Assignment:
Transcribe word for word the lines below from the line with "- Option argument" through the line with "### Special Functions", ends included.

Dataset extract:
»»

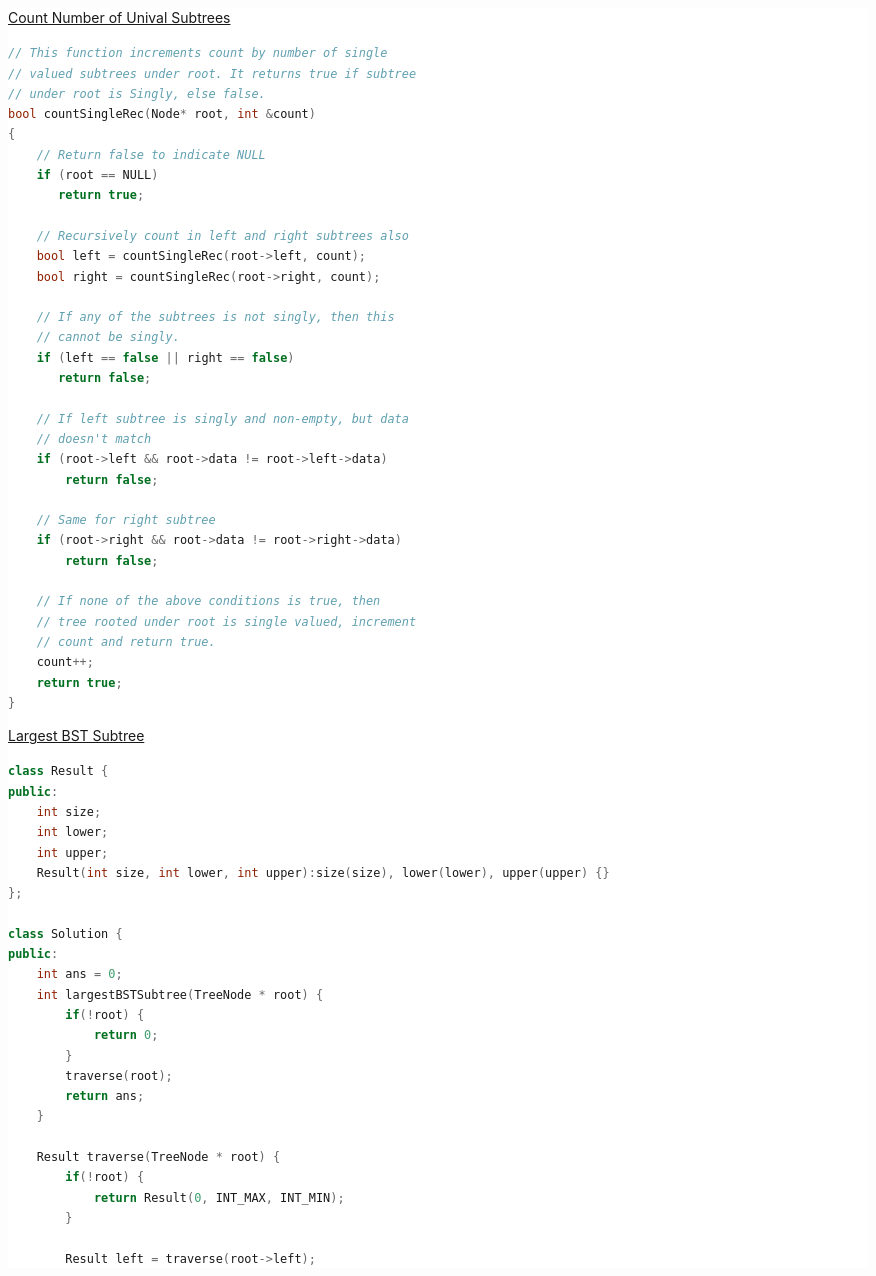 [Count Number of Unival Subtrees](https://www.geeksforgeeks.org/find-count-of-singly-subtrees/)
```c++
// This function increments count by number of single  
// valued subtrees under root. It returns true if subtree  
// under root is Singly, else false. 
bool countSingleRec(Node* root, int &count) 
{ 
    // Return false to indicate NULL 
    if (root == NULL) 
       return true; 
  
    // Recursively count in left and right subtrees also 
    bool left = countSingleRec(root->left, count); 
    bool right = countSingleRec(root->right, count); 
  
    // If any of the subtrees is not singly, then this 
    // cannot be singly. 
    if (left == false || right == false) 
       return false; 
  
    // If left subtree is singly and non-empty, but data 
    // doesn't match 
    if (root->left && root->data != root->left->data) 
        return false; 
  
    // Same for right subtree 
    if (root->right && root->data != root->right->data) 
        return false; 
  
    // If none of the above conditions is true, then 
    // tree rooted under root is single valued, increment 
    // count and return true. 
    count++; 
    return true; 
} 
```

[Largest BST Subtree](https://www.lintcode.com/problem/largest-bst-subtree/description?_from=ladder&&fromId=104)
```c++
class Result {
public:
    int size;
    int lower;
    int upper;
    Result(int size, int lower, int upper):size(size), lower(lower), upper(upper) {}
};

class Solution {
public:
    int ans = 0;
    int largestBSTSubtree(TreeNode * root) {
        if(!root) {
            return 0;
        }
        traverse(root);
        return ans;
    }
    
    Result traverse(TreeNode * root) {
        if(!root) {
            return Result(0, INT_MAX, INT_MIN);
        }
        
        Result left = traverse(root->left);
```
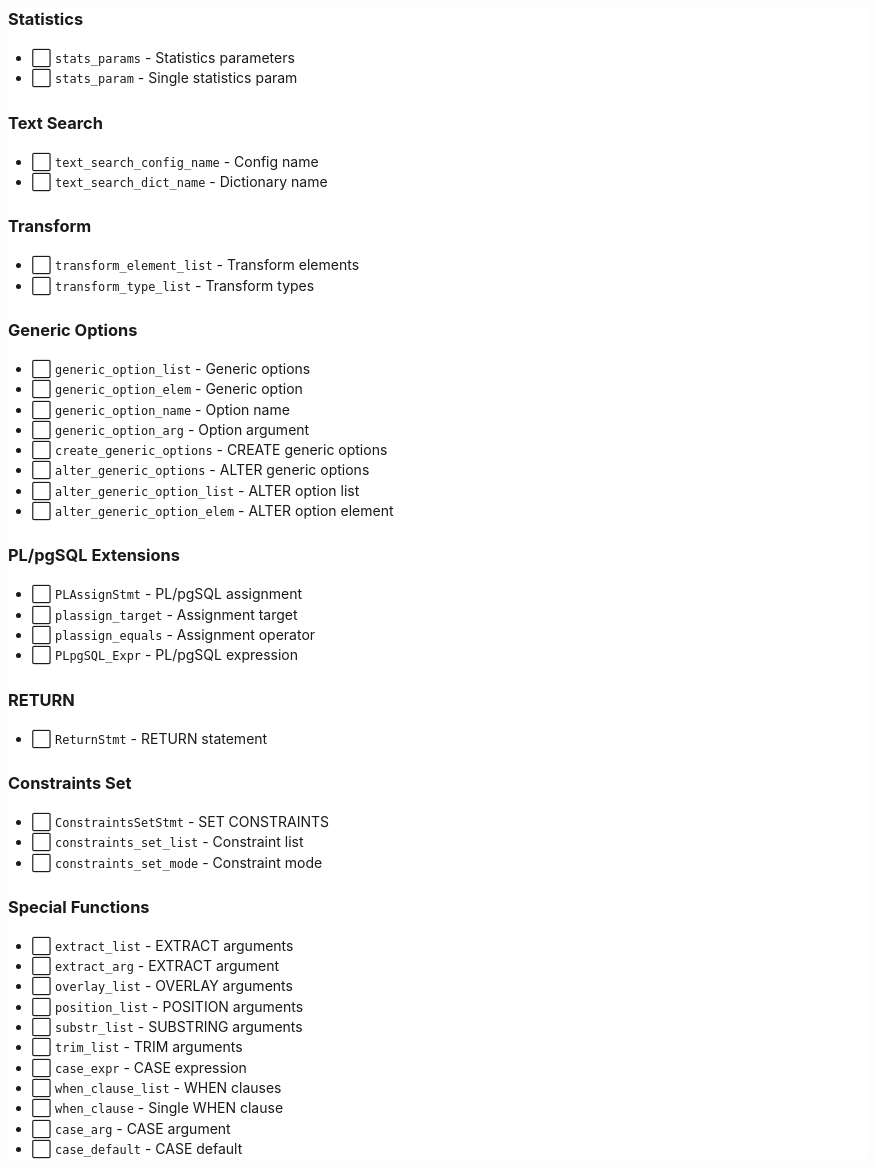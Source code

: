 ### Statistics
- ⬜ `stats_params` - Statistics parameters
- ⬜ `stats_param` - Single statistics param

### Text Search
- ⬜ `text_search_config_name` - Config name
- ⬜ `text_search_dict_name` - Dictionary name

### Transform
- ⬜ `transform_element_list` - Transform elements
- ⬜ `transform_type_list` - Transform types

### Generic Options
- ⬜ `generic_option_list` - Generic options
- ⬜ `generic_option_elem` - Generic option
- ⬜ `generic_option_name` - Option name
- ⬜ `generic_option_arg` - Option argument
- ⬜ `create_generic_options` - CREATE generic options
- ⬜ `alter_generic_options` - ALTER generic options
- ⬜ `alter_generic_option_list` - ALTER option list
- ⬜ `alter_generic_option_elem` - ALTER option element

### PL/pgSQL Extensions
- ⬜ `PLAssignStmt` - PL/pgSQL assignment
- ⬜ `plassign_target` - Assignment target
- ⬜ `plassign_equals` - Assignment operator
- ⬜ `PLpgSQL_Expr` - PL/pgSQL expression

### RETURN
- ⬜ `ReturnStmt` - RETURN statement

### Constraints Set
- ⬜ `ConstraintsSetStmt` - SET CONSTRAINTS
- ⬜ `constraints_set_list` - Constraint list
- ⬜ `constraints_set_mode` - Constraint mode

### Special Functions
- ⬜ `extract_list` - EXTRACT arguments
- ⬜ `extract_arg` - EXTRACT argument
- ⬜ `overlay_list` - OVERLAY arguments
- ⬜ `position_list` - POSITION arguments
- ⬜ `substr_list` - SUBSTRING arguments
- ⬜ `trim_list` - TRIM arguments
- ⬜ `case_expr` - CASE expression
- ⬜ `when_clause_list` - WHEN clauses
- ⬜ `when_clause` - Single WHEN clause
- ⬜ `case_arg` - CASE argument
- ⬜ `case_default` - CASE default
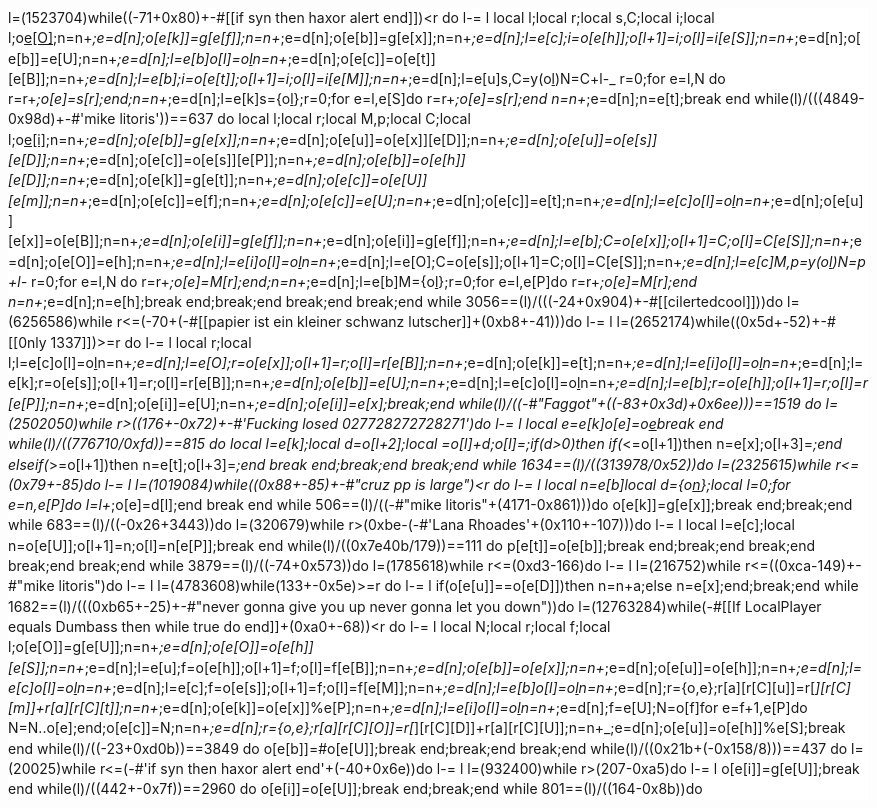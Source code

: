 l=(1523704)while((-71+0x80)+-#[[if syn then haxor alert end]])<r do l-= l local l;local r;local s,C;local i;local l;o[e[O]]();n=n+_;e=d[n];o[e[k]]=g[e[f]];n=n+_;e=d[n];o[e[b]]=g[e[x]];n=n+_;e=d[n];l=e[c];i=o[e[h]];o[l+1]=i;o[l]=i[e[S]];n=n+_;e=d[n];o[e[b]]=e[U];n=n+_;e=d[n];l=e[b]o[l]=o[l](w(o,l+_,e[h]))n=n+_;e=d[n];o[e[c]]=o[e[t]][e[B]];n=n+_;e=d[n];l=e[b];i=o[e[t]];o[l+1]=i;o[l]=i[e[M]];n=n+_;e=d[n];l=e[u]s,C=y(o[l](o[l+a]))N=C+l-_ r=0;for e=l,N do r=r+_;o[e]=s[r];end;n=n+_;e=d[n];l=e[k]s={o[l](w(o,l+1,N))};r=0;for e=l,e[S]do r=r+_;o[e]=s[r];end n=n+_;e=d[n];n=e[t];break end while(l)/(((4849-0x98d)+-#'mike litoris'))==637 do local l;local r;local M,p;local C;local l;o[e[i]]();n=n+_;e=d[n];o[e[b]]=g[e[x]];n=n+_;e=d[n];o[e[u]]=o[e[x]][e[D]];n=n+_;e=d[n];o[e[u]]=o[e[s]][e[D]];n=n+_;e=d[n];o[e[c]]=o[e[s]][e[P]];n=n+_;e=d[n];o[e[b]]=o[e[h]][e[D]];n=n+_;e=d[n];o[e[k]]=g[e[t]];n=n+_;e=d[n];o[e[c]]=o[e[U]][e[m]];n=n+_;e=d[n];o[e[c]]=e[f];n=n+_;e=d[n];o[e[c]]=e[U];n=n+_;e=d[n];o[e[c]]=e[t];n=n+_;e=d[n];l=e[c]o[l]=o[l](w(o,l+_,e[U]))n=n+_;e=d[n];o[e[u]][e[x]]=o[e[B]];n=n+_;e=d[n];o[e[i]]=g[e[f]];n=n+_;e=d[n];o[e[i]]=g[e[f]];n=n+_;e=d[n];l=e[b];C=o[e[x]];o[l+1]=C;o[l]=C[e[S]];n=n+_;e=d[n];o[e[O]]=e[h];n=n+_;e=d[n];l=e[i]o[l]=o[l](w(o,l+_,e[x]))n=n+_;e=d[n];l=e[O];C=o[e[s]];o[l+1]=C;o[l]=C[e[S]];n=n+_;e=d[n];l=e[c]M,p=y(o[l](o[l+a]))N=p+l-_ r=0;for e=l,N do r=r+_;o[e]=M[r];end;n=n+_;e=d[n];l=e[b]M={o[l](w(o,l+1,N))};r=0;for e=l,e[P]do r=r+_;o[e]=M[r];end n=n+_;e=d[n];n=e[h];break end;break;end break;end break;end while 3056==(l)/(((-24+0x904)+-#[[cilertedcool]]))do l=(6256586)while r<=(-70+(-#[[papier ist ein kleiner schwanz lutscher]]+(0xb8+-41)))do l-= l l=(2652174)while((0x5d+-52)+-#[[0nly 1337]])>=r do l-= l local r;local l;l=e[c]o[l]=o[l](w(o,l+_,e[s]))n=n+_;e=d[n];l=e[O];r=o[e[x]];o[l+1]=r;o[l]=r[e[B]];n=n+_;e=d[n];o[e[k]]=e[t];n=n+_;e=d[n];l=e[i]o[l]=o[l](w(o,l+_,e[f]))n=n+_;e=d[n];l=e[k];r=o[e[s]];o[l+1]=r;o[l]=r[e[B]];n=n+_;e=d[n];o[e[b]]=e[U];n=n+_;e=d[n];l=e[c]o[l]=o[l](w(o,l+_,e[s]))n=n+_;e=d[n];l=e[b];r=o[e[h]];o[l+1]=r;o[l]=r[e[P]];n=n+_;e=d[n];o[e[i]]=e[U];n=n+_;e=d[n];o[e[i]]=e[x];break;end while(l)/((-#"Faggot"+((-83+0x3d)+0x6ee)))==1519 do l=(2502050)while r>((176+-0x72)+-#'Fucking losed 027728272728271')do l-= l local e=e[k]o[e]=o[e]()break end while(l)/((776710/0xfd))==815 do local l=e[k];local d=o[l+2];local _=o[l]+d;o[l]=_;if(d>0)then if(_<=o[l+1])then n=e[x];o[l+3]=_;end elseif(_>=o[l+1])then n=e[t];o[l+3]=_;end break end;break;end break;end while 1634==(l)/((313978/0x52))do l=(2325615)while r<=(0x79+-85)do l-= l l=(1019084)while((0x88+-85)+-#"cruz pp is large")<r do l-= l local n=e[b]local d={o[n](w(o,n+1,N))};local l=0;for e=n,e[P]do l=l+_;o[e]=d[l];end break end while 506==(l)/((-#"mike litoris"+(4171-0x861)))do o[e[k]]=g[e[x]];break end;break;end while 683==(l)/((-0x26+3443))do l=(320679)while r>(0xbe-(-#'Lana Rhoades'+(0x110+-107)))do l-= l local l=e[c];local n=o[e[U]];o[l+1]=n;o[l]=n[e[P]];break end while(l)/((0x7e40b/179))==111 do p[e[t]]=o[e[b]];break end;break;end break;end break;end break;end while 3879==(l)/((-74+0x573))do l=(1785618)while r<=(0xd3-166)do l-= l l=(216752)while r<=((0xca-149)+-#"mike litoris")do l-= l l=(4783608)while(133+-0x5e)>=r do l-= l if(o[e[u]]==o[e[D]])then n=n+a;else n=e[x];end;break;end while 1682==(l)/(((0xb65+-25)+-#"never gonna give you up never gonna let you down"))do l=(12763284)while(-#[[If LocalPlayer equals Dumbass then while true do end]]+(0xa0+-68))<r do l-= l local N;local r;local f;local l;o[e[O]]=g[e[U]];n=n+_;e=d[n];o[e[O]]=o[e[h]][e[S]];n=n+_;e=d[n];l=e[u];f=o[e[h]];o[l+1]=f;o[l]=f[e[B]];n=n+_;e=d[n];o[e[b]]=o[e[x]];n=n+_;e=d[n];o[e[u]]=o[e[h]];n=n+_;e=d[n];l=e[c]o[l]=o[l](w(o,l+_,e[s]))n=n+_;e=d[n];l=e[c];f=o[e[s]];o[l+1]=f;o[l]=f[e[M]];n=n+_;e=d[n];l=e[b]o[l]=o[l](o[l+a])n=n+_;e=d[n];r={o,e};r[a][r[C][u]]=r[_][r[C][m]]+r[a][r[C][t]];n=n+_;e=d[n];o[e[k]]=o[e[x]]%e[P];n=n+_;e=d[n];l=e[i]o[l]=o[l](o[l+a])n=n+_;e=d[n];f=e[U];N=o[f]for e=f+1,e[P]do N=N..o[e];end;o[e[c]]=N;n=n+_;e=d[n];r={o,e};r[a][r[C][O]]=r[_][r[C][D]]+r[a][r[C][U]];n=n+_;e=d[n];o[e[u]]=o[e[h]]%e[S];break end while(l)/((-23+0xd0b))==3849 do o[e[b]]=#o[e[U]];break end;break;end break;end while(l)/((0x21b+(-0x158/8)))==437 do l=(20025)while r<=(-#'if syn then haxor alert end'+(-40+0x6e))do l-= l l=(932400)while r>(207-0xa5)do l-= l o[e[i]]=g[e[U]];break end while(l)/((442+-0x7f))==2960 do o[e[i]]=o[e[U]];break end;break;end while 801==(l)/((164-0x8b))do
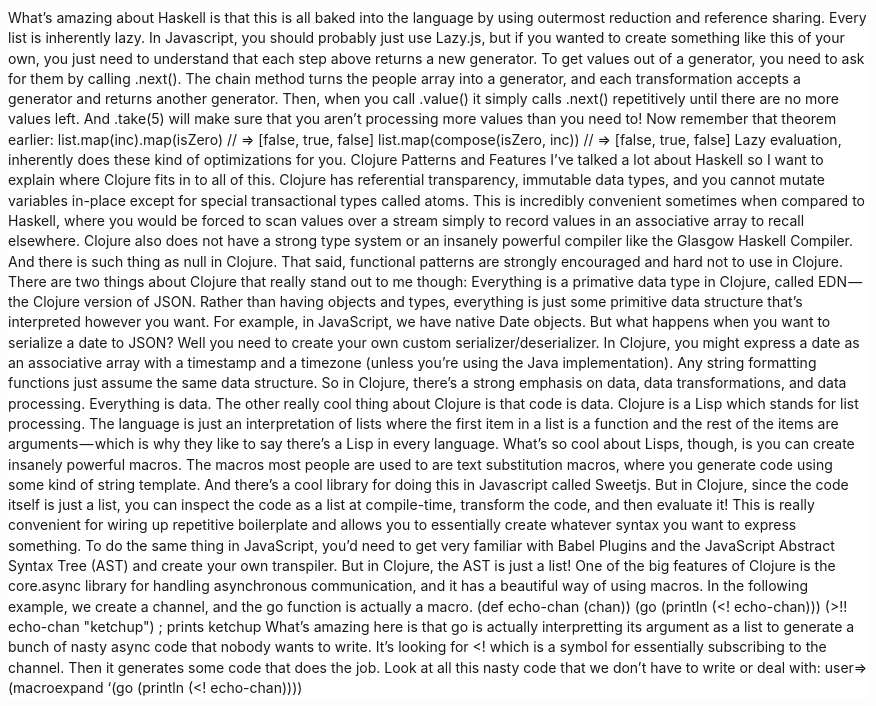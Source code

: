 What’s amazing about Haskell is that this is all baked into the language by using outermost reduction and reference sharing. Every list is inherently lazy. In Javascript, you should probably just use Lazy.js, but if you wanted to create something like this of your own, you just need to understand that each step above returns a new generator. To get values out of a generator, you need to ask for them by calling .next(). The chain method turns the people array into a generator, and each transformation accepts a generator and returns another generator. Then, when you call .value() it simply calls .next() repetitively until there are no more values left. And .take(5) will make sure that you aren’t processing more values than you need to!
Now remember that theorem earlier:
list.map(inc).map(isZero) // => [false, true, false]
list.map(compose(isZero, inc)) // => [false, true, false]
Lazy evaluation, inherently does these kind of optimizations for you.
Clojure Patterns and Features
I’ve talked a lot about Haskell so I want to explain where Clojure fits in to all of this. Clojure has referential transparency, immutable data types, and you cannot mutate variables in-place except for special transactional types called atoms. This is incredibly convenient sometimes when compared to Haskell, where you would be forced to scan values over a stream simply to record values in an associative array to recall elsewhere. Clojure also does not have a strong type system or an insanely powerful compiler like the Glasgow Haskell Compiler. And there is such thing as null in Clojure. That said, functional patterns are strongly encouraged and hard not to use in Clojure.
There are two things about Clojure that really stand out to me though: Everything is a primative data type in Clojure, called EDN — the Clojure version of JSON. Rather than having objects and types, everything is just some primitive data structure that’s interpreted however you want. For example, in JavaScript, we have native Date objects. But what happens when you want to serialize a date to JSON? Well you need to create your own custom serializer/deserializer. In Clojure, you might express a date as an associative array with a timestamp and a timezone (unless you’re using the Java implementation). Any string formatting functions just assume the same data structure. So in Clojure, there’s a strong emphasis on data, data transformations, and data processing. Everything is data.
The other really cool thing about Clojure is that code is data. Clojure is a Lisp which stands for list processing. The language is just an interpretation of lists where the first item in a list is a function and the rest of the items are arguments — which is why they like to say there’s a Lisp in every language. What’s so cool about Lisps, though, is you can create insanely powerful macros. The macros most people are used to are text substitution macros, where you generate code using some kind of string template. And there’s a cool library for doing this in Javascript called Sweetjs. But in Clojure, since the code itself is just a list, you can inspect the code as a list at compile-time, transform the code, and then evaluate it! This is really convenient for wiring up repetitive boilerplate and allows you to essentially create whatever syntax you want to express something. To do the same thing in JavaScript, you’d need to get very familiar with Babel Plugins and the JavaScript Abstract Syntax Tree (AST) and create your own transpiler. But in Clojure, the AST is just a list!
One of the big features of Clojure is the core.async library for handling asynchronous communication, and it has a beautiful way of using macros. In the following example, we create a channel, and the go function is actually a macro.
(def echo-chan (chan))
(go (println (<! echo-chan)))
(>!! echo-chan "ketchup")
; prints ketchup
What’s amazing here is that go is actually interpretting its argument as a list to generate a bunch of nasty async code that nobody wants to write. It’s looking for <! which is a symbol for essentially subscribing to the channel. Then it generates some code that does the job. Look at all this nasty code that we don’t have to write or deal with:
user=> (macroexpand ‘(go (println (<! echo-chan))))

««

Answer below:
- ⬜ `generic_option_arg` - Option argument
- ⬜ `create_generic_options` - CREATE generic options
- ⬜ `alter_generic_options` - ALTER generic options
- ⬜ `alter_generic_option_list` - ALTER option list
- ⬜ `alter_generic_option_elem` - ALTER option element

### PL/pgSQL Extensions
- ⬜ `PLAssignStmt` - PL/pgSQL assignment
- ⬜ `plassign_target` - Assignment target
- ⬜ `plassign_equals` - Assignment operator
- ⬜ `PLpgSQL_Expr` - PL/pgSQL expression

### RETURN
- ⬜ `ReturnStmt` - RETURN statement

### Constraints Set
- ⬜ `ConstraintsSetStmt` - SET CONSTRAINTS
- ⬜ `constraints_set_list` - Constraint list
- ⬜ `constraints_set_mode` - Constraint mode

### Special Functions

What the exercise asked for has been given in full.